Multi-omics analysis combined with network pharmacology revealed the mechanisms of rutaecarpine in chronic atrophic gastritis.

ETHNOPHARMACOLOGICAL RELEVANCE

Tetradium ruticarpum (A.Juss.) T.G.Hartley is a traditional Chinese medicine with a history of thousands of years, which plays an important role in the relief of gastric pain, indigestion, vomiting and diarrhea. Rutaecarpine (RUT) is one of the major active constituents of Tetradium ruticarpum (A.Juss.) T.G.Hartley with potential therapeutic activity in chronic atrophic gastritis (CAG). However, the mechanism of RUT to improve CAG is not well understood.

AIM OF THIS STUDY

This study aimed to evaluate the efficacy of RUT in treating CAG and its underlying mechanism.

MATERIALS AND METHODS

The CAG model of SD rats was established by induction with 0.1% ammonia and 20 mmol/L sodium deoxycholate solution, accompanied with irregular fasting cycle. The efficacy of RUT in treating CAG was assessed through pathological examination and serum biochemical indices including PP, IL-6, MTL, TNF-α, PG I, SS, PG II, IL-10 and GAS-17. Following this, network pharmacology, 16s rRNA sequencing, transcriptomics, and broadly targeted metabolomics were conducted to unravel the underlying mechanisms of RUT's action in CAG treatment.

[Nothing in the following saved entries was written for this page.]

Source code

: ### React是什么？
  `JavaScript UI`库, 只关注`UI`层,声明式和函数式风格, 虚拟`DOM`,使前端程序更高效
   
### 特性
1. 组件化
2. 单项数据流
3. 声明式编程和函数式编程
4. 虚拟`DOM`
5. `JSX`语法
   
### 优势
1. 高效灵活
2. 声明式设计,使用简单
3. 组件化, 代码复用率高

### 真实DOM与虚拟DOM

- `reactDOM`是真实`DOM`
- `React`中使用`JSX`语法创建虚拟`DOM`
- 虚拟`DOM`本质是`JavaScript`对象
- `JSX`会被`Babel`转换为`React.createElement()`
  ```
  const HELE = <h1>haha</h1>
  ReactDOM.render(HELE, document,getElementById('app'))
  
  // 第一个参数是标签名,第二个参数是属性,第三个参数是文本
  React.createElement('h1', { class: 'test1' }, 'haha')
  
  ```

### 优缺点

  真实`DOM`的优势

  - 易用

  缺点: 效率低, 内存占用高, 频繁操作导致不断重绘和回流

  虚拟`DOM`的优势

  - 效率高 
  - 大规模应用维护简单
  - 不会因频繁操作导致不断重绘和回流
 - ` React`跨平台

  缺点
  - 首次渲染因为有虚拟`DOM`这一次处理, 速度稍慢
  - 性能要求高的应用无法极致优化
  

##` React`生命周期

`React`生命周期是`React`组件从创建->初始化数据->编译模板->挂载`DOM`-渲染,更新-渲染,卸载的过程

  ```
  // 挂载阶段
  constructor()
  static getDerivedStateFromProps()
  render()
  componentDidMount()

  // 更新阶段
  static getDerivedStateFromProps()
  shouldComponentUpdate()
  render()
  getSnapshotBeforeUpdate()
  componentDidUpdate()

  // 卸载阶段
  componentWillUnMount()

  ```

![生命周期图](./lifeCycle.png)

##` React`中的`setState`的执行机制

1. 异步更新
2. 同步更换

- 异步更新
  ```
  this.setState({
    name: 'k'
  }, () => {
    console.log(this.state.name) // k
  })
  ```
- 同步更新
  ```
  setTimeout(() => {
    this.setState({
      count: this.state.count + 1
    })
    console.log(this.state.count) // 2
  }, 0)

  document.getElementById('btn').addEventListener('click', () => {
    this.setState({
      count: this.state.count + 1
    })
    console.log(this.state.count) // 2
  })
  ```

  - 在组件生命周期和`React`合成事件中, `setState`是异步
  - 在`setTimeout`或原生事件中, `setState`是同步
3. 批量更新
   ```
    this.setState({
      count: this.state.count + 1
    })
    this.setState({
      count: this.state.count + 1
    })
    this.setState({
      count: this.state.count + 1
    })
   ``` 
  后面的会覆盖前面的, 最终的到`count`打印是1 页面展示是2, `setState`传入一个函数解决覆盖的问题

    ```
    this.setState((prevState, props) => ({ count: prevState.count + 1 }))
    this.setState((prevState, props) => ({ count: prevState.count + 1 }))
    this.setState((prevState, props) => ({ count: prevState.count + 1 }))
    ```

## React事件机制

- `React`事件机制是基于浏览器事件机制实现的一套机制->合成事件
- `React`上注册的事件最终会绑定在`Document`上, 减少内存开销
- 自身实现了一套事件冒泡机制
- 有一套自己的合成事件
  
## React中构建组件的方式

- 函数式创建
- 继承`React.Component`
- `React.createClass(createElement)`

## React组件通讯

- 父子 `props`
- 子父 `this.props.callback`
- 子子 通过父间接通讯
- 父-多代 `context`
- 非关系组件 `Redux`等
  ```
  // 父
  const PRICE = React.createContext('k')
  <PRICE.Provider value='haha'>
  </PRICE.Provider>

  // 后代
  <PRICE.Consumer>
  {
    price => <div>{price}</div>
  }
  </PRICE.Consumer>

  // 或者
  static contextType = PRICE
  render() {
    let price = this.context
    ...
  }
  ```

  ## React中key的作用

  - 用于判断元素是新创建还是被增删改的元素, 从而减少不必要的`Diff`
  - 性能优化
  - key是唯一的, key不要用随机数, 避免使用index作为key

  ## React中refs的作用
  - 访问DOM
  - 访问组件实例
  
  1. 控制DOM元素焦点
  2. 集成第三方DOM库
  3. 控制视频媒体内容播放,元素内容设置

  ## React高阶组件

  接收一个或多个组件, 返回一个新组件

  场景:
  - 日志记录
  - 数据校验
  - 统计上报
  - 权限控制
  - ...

Ultimately, molecular docking, western blotting, and immunohistochemistry were employed to validate the critical targets and pathways involved in RUT's therapeutic approach for CAG.

RESULTS

RUT significantly improved body weight, gastric juice pH and gastric histologic injury in CAG rats. The results of serum biochemical indices showed that RUT significantly inhibited the expression levels of SS, GAS-17, IL-6 and TNF-α, and increased the levels of MTL, PP, PGI, PGII and IL-10. In addition, RUT apparently increased the expression of mucosal barrier proteins such as ZO-1, E-cadherin and claudin-4 and occludin. Network pharmacology in combination with transcriptomics revealed that the MAPK signaling pathway was the most important pathway for RUT treatment of CAG. Further analysis suggested that by regulating linoleic acid metabolism, metabolic pathways, etc. mainly related to energy metabolism, RUT intervention effectively ameliorated gastric tissue metabolic disorders in CAG rats. The 16S rRNA gene-based microbiota analysis revealed that RUT altered the composition of the intestinal microbiota and decreased the relative abundance of unclassified_Muribaculaceae. PICRUST analysis suggested that the differential bacteria may be involved in energy metabolism pathway regulation for the improvement of CAG. A comprehensive analysis of the transcriptome and metabolome showed that the RUT improved the differential metabolites through the regulation of TGER2, CBR1 and CTPS1 targets.

CONCLUSION

These findings indicated that RUT's mechanism of action in treating CAG was related to modulating the gut microbiota, influencing energy metabolism, and inhibiting the MAPK signaling pathway. This provided new insights into how RUT exerts its therapeutic effects on CAG.